Re: [PATCH] Faster CsvDataContext implementation for single-line values

Posted by Kasper Sørensen <i....@gmail.com>.
Slight correction. I had left out a bit of functionality for sorting
the fields correctly in the new Row implementation. So the performance
improvement is "only" 60% straight out based on my tests:

        // results with old impl: [13908, 13827, 14577]. Total= 42312

        // results with new impl: [9052, 9200, 8193]. Total= 26445


2013/7/26 Kasper Sørensen <i....@gmail.com>:
> Hi everyone,
>
> For one of our applications using MetaModel we have a customer with
> quite large files (100+ M records per file) and reading through them
> takes quite some time, although the CSV module of MetaModel is known
> by us to be one of the fastest modules.
>
> But these particular files (and probably many others) have a
> characteristic that I see we could utilize to make an optimization:
> They don't allow values that span multiple lines.
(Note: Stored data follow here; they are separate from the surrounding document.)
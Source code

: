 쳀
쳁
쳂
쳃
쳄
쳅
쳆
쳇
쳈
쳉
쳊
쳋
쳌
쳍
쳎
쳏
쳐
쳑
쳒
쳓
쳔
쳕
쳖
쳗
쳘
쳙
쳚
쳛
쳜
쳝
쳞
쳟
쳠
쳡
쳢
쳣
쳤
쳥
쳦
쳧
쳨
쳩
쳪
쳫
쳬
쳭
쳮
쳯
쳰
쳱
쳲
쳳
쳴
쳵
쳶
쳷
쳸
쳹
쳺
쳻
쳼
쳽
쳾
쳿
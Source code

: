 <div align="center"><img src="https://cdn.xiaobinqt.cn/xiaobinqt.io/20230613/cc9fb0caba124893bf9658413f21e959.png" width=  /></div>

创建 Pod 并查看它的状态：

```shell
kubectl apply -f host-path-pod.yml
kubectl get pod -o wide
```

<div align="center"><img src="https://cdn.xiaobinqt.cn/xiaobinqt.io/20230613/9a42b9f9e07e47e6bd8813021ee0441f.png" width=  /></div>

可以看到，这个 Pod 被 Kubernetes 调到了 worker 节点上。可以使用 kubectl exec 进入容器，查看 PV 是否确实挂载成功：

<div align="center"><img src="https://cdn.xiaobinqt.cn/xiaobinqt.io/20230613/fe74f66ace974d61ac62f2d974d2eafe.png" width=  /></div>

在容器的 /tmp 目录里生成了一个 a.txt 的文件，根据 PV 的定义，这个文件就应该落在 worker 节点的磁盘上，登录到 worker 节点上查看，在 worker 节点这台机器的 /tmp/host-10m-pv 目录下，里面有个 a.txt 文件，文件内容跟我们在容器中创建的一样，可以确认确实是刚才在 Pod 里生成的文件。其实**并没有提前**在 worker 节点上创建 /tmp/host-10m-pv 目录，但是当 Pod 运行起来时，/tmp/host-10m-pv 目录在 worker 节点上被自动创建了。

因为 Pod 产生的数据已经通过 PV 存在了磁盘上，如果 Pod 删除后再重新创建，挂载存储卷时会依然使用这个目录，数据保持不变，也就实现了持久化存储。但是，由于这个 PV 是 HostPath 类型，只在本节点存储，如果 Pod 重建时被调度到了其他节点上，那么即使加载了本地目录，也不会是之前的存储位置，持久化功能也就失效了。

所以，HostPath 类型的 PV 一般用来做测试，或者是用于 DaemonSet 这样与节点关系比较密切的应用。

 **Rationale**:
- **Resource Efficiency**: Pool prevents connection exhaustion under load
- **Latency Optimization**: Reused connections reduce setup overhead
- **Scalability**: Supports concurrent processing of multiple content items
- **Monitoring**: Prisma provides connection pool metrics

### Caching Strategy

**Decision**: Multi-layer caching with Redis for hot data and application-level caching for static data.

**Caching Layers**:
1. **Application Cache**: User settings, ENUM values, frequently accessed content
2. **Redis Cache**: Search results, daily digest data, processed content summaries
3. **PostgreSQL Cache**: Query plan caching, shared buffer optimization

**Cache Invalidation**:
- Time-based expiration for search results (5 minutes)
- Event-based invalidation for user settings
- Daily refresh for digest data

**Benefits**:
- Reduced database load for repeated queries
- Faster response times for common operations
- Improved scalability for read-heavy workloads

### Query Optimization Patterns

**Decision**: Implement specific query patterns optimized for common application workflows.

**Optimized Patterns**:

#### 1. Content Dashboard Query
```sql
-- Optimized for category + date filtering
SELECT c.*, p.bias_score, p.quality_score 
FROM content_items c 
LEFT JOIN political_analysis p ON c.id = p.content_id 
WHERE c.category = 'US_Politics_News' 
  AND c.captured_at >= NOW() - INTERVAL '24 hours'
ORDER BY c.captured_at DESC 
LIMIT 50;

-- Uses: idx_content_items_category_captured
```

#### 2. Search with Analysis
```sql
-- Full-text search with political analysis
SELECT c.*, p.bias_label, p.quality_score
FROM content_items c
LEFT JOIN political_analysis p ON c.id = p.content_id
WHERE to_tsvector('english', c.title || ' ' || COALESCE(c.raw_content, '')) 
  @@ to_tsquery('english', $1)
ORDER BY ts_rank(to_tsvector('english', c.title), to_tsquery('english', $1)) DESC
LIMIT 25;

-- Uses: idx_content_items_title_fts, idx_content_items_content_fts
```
For instance
> consider:
>
> name,company
> Kasper Sørensen, Human Inference
> Ankit Kumar, Human Inference
>
> This is a rather normal CSV layout. But our CSV parser also allows
> multiline values (if quoted), like this:
>
> "name","company"
> "Kasper Sørensen","Human
> Inference"
> "Ankit Kumar","Human Inference"
>
> Now the optimization I had in mind is to delay the actual parsing of
> lines until the point where a value is needed. But this wont work with
> multiline values since we wouldn't know if we should reserve only a
> single line or multiple lines for the delayed/lazy CSV parser. So
> therefore the module is slowed down by a blocking CSV parsing
> operation for each row.
>
> But if we add a flag to the user that he only expects/accepts
> single-line values, then we can actually simply read through the file
> with something like a BufferedReader and then return Row objects that
> encapsulate the raw String line. The parsing of this line is then
> delayed and can potentially be made multithreaded.
>
> I made a quick prototype patch [1] (still a few improvements to be
> made) of this idea and my quick'n'dirty tests showed up to ~ 65%
> performance increase in a multithreaded consumer environment!
>
> I did three runs before and after the improvements on a 30k record
> file. The results are number of milliseconds used for reading through
> all the values of the file:
>
>         // results with old impl: [13908, 13827, 14577]. Total= 42312
>
>         // results with new impl: [8567, 8965, 8154]. Total= 25686
>
> The test that I ran is the class called 'CsvBigFileMemoryTest.java'.
>
> What do you guys think? Is it feasable to make a optimization like
> this for a specific type of CSV file?
>
> [1] https://gist.github.com/kaspersorensen/6087230